GIVEN RECORDS:
- Opening Delimiter -
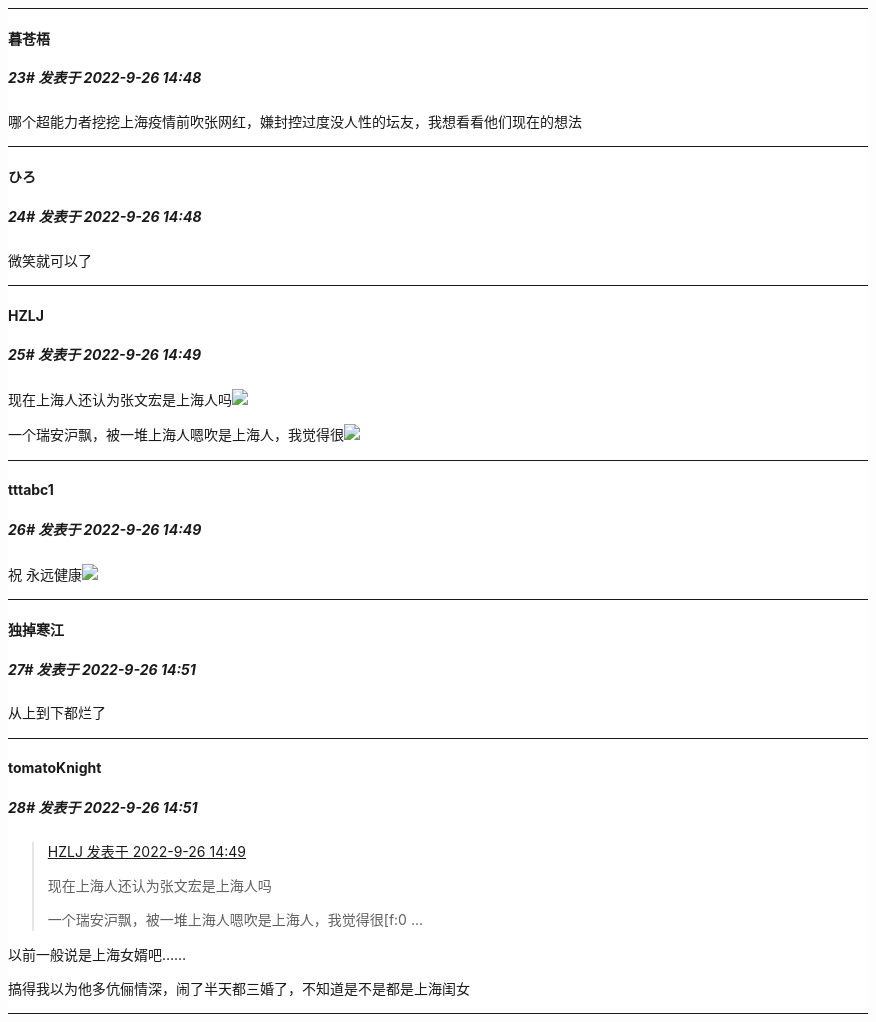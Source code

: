 *****

####  暮苍梧  
##### 23#       发表于 2022-9-26 14:48

哪个超能力者挖挖上海疫情前吹张网红，嫌封控过度没人性的坛友，我想看看他们现在的想法

*****

####  ひろ  
##### 24#       发表于 2022-9-26 14:48

微笑就可以了

*****

####  HZLJ  
##### 25#       发表于 2022-9-26 14:49

现在上海人还认为张文宏是上海人吗<img src="https://static.saraba1st.com/image/smiley/face2017/048.png" referrerpolicy="no-referrer">

一个瑞安沪飘，被一堆上海人嗯吹是上海人，我觉得很<img src="https://static.saraba1st.com/image/smiley/face2017/067.png" referrerpolicy="no-referrer">

*****

####  tttabc1  
##### 26#       发表于 2022-9-26 14:49

祝 永远健康<img src="https://static.saraba1st.com/image/smiley/face2017/075.png" referrerpolicy="no-referrer">

*****

####  独掉寒江  
##### 27#       发表于 2022-9-26 14:51

从上到下都烂了

*****

####  tomatoKnight  
##### 28#       发表于 2022-9-26 14:51

<blockquote><a href="httphttps://bbs.saraba1st.com/2b/forum.php?mod=redirect&amp;goto=findpost&amp;pid=57656750&amp;ptid=2096748" target="_blank">HZLJ 发表于 2022-9-26 14:49</a>

现在上海人还认为张文宏是上海人吗

一个瑞安沪飘，被一堆上海人嗯吹是上海人，我觉得很[f:0 ...</blockquote>
以前一般说是上海女婿吧……

搞得我以为他多伉俪情深，闹了半天都三婚了，不知道是不是都是上海闺女

*****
- Closing Delimiter -
WORK ORDER:
Return the listing above unaltered, omitting its pictures.

SOLUTION TO THIS TASK:
Source code

: *****

####  暮苍梧  
##### 23#       发表于 2022-9-26 14:48

哪个超能力者挖挖上海疫情前吹张网红，嫌封控过度没人性的坛友，我想看看他们现在的想法

*****

####  ひろ  
##### 24#       发表于 2022-9-26 14:48

微笑就可以了

*****

####  HZLJ  
##### 25#       发表于 2022-9-26 14:49

现在上海人还认为张文宏是上海人吗<img src="https://static.saraba1st.com/image/smiley/face2017/048.png" referrerpolicy="no-referrer">

一个瑞安沪飘，被一堆上海人嗯吹是上海人，我觉得很<img src="https://static.saraba1st.com/image/smiley/face2017/067.png" referrerpolicy="no-referrer">

*****

####  tttabc1  
##### 26#       发表于 2022-9-26 14:49

祝 永远健康<img src="https://static.saraba1st.com/image/smiley/face2017/075.png" referrerpolicy="no-referrer">

*****

####  独掉寒江  
##### 27#       发表于 2022-9-26 14:51

从上到下都烂了

*****

####  tomatoKnight  
##### 28#       发表于 2022-9-26 14:51

<blockquote><a href="httphttps://bbs.saraba1st.com/2b/forum.php?mod=redirect&amp;goto=findpost&amp;pid=57656750&amp;ptid=2096748" target="_blank">HZLJ 发表于 2022-9-26 14:49</a>

现在上海人还认为张文宏是上海人吗

一个瑞安沪飘，被一堆上海人嗯吹是上海人，我觉得很[f:0 ...</blockquote>
以前一般说是上海女婿吧……

搞得我以为他多伉俪情深，闹了半天都三婚了，不知道是不是都是上海闺女

*****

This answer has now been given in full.